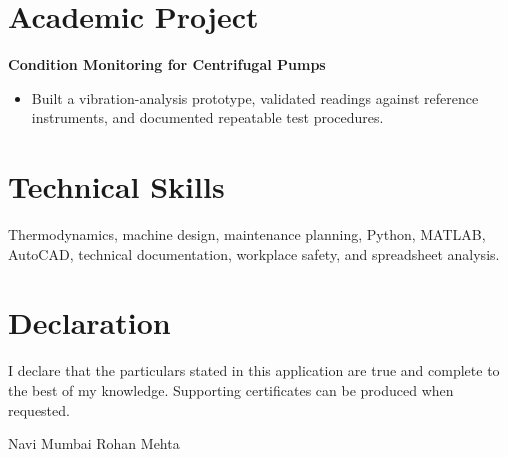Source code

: \documentclass[11pt,a4paper]{article}
\begin{document}
\section{Academic Project}
\textbf{Condition Monitoring for Centrifugal Pumps}
\begin{itemize}
  \item Built a vibration-analysis prototype, validated readings against reference instruments, and documented repeatable test procedures.
\end{itemize}

\section{Technical Skills}
Thermodynamics, machine design, maintenance planning, Python, MATLAB, AutoCAD,
technical documentation, workplace safety, and spreadsheet analysis.

\section{Declaration}
I declare that the particulars stated in this application are true and complete
to the best of my knowledge. Supporting certificates can be produced when requested.

\vspace{8pt}
\noindent Navi Mumbai \hfill Rohan Mehta
\end{document}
------------------------------------
Work item: Every line above is to be given again exactly, apart from the pictures.

Result for this task:
Source code

: \documentclass[11pt,a4paper]{article}
\begin{document}
\section{Academic Project}
\textbf{Condition Monitoring for Centrifugal Pumps}
\begin{itemize}
  \item Built a vibration-analysis prototype, validated readings against reference instruments, and documented repeatable test procedures.
\end{itemize}

\section{Technical Skills}
Thermodynamics, machine design, maintenance planning, Python, MATLAB, AutoCAD,
technical documentation, workplace safety, and spreadsheet analysis.

\section{Declaration}
I declare that the particulars stated in this application are true and complete
to the best of my knowledge. Supporting certificates can be produced when requested.

\vspace{8pt}
\noindent Navi Mumbai \hfill Rohan Mehta
\end{document}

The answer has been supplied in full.